Saved entries:

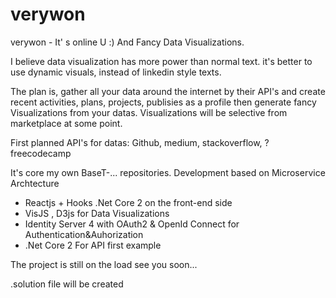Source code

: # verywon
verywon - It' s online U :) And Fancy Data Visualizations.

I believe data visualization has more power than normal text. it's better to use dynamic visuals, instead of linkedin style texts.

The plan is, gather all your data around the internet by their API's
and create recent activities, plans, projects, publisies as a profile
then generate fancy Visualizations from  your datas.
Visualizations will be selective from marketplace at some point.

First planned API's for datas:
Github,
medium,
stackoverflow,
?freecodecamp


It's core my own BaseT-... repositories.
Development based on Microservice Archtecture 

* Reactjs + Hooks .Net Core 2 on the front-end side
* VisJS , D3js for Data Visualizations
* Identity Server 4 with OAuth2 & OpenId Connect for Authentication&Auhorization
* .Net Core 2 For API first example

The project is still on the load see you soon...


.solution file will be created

---

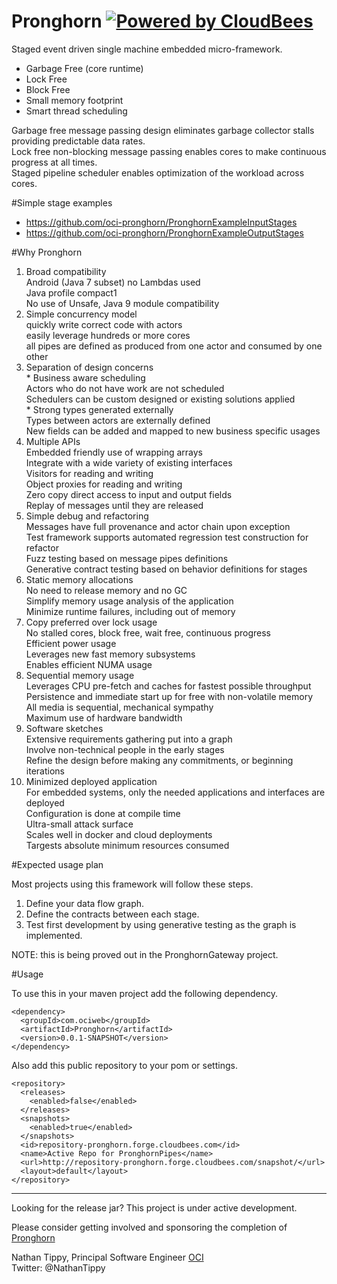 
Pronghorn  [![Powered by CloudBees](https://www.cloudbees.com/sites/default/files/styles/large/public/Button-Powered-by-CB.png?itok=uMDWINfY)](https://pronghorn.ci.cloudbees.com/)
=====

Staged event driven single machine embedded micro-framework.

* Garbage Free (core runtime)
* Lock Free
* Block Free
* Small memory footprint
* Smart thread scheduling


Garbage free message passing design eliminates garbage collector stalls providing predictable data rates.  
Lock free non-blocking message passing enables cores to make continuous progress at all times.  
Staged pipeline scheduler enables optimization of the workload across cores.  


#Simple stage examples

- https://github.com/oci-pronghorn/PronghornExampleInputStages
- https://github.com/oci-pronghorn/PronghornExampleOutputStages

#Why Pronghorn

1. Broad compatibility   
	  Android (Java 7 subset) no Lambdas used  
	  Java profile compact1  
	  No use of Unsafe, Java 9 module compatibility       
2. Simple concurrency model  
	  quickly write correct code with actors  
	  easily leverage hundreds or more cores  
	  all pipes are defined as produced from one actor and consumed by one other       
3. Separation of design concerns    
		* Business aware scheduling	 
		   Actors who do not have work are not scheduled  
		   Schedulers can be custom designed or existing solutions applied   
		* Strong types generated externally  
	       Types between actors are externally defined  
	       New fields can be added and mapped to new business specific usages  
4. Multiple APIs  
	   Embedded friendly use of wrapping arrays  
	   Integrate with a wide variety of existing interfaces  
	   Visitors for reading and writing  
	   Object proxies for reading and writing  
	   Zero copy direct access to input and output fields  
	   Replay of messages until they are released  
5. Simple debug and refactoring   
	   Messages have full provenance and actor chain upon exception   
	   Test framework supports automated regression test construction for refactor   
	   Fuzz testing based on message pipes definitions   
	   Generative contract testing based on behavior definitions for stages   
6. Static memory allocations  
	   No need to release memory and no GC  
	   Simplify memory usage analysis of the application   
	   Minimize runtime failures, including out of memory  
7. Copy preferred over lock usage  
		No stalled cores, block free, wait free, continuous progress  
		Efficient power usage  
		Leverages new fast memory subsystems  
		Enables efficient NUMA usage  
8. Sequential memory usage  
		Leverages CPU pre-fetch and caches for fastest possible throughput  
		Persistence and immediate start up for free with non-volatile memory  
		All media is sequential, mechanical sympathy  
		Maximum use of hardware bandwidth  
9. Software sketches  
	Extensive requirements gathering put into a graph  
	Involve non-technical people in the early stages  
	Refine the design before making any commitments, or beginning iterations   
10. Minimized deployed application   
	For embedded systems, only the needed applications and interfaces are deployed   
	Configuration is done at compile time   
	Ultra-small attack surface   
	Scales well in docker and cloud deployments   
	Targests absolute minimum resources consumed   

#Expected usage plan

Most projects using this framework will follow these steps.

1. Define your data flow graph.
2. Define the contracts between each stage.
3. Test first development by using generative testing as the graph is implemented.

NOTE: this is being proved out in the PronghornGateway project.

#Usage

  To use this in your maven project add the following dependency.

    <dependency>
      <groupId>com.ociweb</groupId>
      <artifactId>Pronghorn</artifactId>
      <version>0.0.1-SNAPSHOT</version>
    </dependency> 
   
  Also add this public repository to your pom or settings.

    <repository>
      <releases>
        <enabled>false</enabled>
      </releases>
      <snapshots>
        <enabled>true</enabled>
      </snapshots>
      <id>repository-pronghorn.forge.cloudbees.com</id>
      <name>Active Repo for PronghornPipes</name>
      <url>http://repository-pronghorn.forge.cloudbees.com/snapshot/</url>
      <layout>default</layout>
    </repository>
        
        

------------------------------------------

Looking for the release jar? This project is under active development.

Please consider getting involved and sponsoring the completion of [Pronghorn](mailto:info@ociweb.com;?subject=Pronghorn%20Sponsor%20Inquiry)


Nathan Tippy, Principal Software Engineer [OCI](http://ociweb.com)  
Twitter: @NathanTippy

What you will do: Will you return exactly the lines above from the one with "- https://github.com/oci-pronghorn/PronghornExampleInputStages" down to the one with "Java profile compact1", counting both as part of the range?

Task response:
- https://github.com/oci-pronghorn/PronghornExampleInputStages
- https://github.com/oci-pronghorn/PronghornExampleOutputStages

#Why Pronghorn

1. Broad compatibility   
	  Android (Java 7 subset) no Lambdas used  
	  Java profile compact1  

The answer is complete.